So it’s finally here. The 2023 Rugby World Cup finals have long been anticipated, ever since the 2019 version, really, and all followers of the sport want a tournament that might turn out to be the best yet.

This will be the tenth edition of the Cup and for the first time, the finals will be entirely hosted by France.

That fact is why I have long predicted that France will lift the William Webb Ellis Trophy in the Stade de France in Paris on October 28.  We will know pretty soon if the French can prevail because they will be meeting New Zealand on Friday in what is probably the best opening match of any World Cup, and certainly, the most anticipated since England hosted the All Blacks in the opening match of the 1991 Cup – you may recall New Zealand won that opener but it was England that advanced to the final.
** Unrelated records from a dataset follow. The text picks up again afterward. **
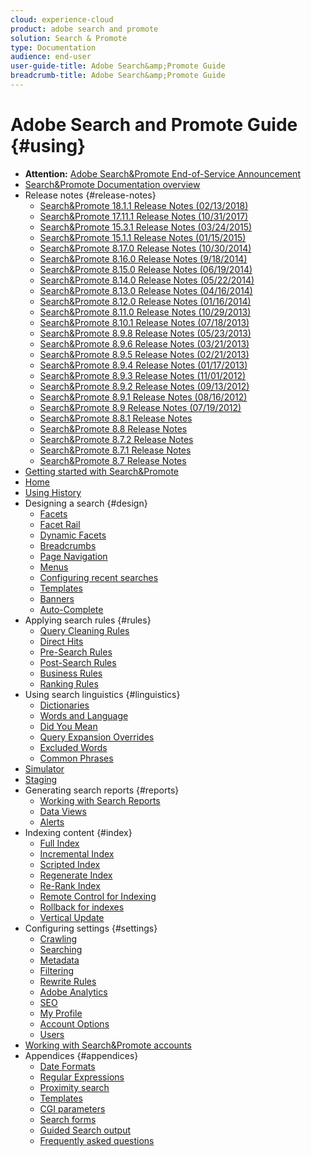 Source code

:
 ```yaml
---
cloud: experience-cloud
product: adobe search and promote
solution: Search & Promote
type: Documentation
audience: end-user
user-guide-title: Adobe Search&amp;Promote Guide
breadcrumb-title: Adobe Search&amp;Promote Guide
---
```


# Adobe Search and Promote Guide {#using}

+ **Attention:** [Adobe Search&amp;Promote End-of-Service Announcement](sp-eol.md)
+ [Search&amp;Promote Documentation overview](sp-home.md)
+ Release notes {#release-notes}
  + [Search&amp;Promote 18.1.1 Release Notes (02/13/2018)](c-searchpromote-release-notes/c-rn-02-13-18-version-1811.md)
  + [Search&amp;Promote 17.11.1 Release Notes (10/31/2017)](c-searchpromote-release-notes/c-rn-10-31-17-version-1711.md)
  + [Search&amp;Promote 15.3.1 Release Notes (03/24/2015)](c-searchpromote-release-notes/c-rn-03-19-15-version-153.md)
  + [Search&amp;Promote 15.1.1 Release Notes (01/15/2015)](c-searchpromote-release-notes/c-rn-01-15-15-version-151.md)
  + [Search&amp;Promote 8.17.0 Release Notes (10/30/2014)](c-searchpromote-release-notes/c-rn-10-30-14-version-817.md)
  + [Search&amp;Promote 8.16.0 Release Notes (9/18/2014)](c-searchpromote-release-notes/c-rn-09-18-14-version-816.md)
  + [Search&amp;Promote 8.15.0 Release Notes (06/19/2014)](c-searchpromote-release-notes/c-rn-06-19-14-version-815.md)
  + [Search&amp;Promote 8.14.0 Release Notes (05/22/2014)](c-searchpromote-release-notes/c-rn-05-22-14-version-814.md)
  + [Search&amp;Promote 8.13.0 Release Notes (04/16/2014)](c-searchpromote-release-notes/c-rn-04-16-14-version-813.md)
  + [Search&amp;Promote 8.12.0 Release Notes (01/16/2014)](c-searchpromote-release-notes/c-rn-01-16-14-version-812.md)
  + [Search&amp;Promote 8.11.0 Release Notes (10/29/2013)](c-searchpromote-release-notes/c-rn-10-17-13-version-811.md)
  + [Search&amp;Promote 8.10.1 Release Notes (07/18/2013)](c-searchpromote-release-notes/c-rn-07-18-13-version-810.md)
  + [Search&amp;Promote 8.9.8 Release Notes (05/23/2013)](c-searchpromote-release-notes/c-rn-05-23-13-version-898.md)
  + [Search&amp;Promote 8.9.6 Release Notes (03/21/2013)](c-searchpromote-release-notes/c-rn-03-21-13-version-896.md)
  + [Search&amp;Promote 8.9.5 Release Notes (02/21/2013)](c-searchpromote-release-notes/c-rn-02-21-13-version-895.md)
  + [Search&amp;Promote 8.9.4 Release Notes (01/17/2013)](c-searchpromote-release-notes/c-rn-01-17-13-version-894.md)
  + [Search&amp;Promote 8.9.3 Release Notes (11/01/2012)](c-searchpromote-release-notes/c-rn-11-01-12-version-893.md)
  + [Search&amp;Promote 8.9.2 Release Notes (09/13/2012)](c-searchpromote-release-notes/c-rn-09-13-12-version-892.md)
  + [Search&amp;Promote 8.9.1 Release Notes (08/16/2012)](c-searchpromote-release-notes/c-rn-08-16-12-version-891.md)
  + [Search&amp;Promote 8.9 Release Notes (07/19/2012)](c-searchpromote-release-notes/c-rn-07-19-12-version-89.md)
  + [Search&amp;Promote 8.8.1 Release Notes](c-searchpromote-release-notes/c-rn-05-31-12-version-881.md)
  + [Search&amp;Promote 8.8 Release Notes](c-searchpromote-release-notes/c-rn-04-26-12-version-88.md)
  + [Search&amp;Promote 8.7.2 Release Notes](c-searchpromote-release-notes/c-maintenance-release-03-29-12-version-872.md)
  + [Search&amp;Promote 8.7.1 Release Notes](c-searchpromote-release-notes/c-maintenance-release-02-23-12-version-871.md)
  + [Search&amp;Promote 8.7 Release Notes](c-searchpromote-release-notes/c-maintenance-release-01-19-12-version-870.md)
+ [Getting started with Search&amp;Promote](c-getting-started.md)
+ [Home](c-about-home.md)
+ [Using History](t-using-the-history-option.md)
+ Designing a search {#design}
  + [Facets](c-about-design-menu/c-about-facets.md)
  + [Facet Rail](c-about-design-menu/c-about-facet-rails.md)
  + [Dynamic Facets](c-about-design-menu/c-about-dynamic-facets.md)
  + [Breadcrumbs](c-about-design-menu/c-about-breadcrumbs.md)
  + [Page Navigation](c-about-design-menu/c-about-page-navigation.md)
  + [Menus](c-about-design-menu/c-about-menus.md)
  + [Configuring recent searches](c-about-design-menu/t-configuring-recent-searches.md)
  + [Templates](c-about-design-menu/c-about-templates.md)
  + [Banners](c-about-design-menu/c-about-banners.md)
  + [Auto-Complete](c-about-auto-complete.md)
+ Applying search rules {#rules}
  + [Query Cleaning Rules](c-about-rules-menu/c-about-query-cleaning-rules.md)
  + [Direct Hits](c-about-rules-menu/c-about-direct-hits.md)
  + [Pre-Search Rules](c-about-rules-menu/c-about-pre-search-rules.md)
  + [Post-Search Rules](c-about-rules-menu/c-about-post-search-rules.md)
  + [Business Rules](c-about-rules-menu/c-about-business-rules.md)
  + [Ranking Rules](c-about-rules-menu/c-about-ranking-rules.md)
+ Using search linguistics {#linguistics}
  + [Dictionaries](c-about-linguistics-menu/c-about-dictionaries.md)
  + [Words and Language](c-about-linguistics-menu/c-about-words-and-language.md)
  + [Did You Mean](c-about-linguistics-menu/c-about-did-you-mean.md)
  + [Query Expansion Overrides](c-about-linguistics-menu/c-about-query-expansion-overrides.md)
  + [Excluded Words](c-about-linguistics-menu/c-about-excluded-words.md)
  + [Common Phrases](c-about-linguistics-menu/c-about-common-phrases.md)
+ [Simulator](c-about-simulator.md)
+ [Staging](c-about-staging.md)
+ Generating search reports {#reports}
  + [Working with Search Reports](c-about-reports-menu/c-about-reports-menu.md)
  + [Data Views](c-about-reports-menu/c-about-data-views.md)
  + [Alerts](c-about-reports-menu/c-about-alerts.md)
+ Indexing content {#index}
  + [Full Index](c-about-index-menu/c-about-full-index.md)
  + [Incremental Index](c-about-index-menu/c-about-incremental-index.md)
  + [Scripted Index](c-about-index-menu/c-about-scripted-index.md)
  + [Regenerate Index](c-about-index-menu/c-about-regenerate-index.md)
  + [Re-Rank Index](c-about-index-menu/c-about-re-rank-index.md)
  + [Remote Control for Indexing](c-about-index-menu/c-about-remote-control-for-indexing.md)
  + [Rollback for indexes](c-about-index-menu/c-about-rollback-for-indexes.md)
  + [Vertical Update](c-about-index-menu/c-about-vertical-updates.md)
+ Configuring settings {#settings}
  + [Crawling](c-about-settings-menu/c-about-crawling-menu.md)
  + [Searching](c-about-settings-menu/c-about-searching-menu.md)
  + [Metadata](c-about-settings-menu/c-about-metadata-menu.md)
  + [Filtering](c-about-settings-menu/c-about-filtering-menu.md)
  + [Rewrite Rules](c-about-settings-menu/c-about-rewrite-rules-menu.md)
  + [Adobe Analytics](c-about-settings-menu/c-about-adobe-analytics-menu.md)
  + [SEO](c-about-settings-menu/c-about-seo.md)
  + [My Profile](c-about-settings-menu/c-about-my-profile-menu.md)
  + [Account Options](c-about-settings-menu/c-about-account-options-menu.md)
  + [Users](c-about-settings-menu/c-about-users-menu.md)
+ [Working with Search&amp;Promote accounts](c-about-accounts-menu.md)
+ Appendices {#appendices}
  + [Date Formats](c-appendices/r-date-formats.md)
  + [Regular Expressions](c-appendices/r-regular-expressions.md)
  + [Proximity search](c-appendices/r-about-proximity-search.md)
  + [Templates](c-appendices/c-templates.md)
  + [CGI parameters](c-appendices/c-cgiparameters.md)
  + [Search forms](c-appendices/c-searchforms.md)
  + [Guided Search output](c-appendices/c-guidedsearchoutput.md)
  + [Frequently asked questions](c-appendices/c-faq.md)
In 2007 France was beaten in Paris by Argentina in an opening match that the hosts were expected to win, but nobody told the Pumas who were quite brilliant in winning 17-12, the biggest surprise result of any opening match.

Given the current state of play in the World Rugby official rankings in which France is above New Zealand, albeit by one place in 3rd, it’s fair to say that the hosts must start favourites for Friday’s opener, but the All Blacks will want to make a statement at the outset of a tournament that means everything to them. I am sure it will be a thriller, and if France win they will have accomplished something no other country has ever managed and that’s to beat the All Blacks in a pool stage match – going all the way back to the inaugural tournament in 1987, the most successful team in World Cup history has never lost in the pool stages.  History does count - they have lost twice to France in the knockout stages, but overall their record against the French is impressive and in total they’ve beaten Les Bleus 48 times against 13 losses and a draw. 

A huge task for France then, but at almost full strength and with head coach Fabien Galthie and captain Antoine Dupont – he will win his 50th cap on Friday – in their pomp, and with New Zealand still smarting from that thumping by South Africa, I take Les Bleus to triumph and go on to win the Cup. 

Regular readers will know that as a measurement of current form, I place great store on the world rankings and that’s why I do not see the opening weekend’s matches causing any huge surprises because after their recent results it would be no shock at all if Fiji (no. 7 in world rankings) beat Wales (no. 10)  or if Argentina (no. 6) beat England (no. 8), and I’m not just writing that to annoy my friends to the south of this island.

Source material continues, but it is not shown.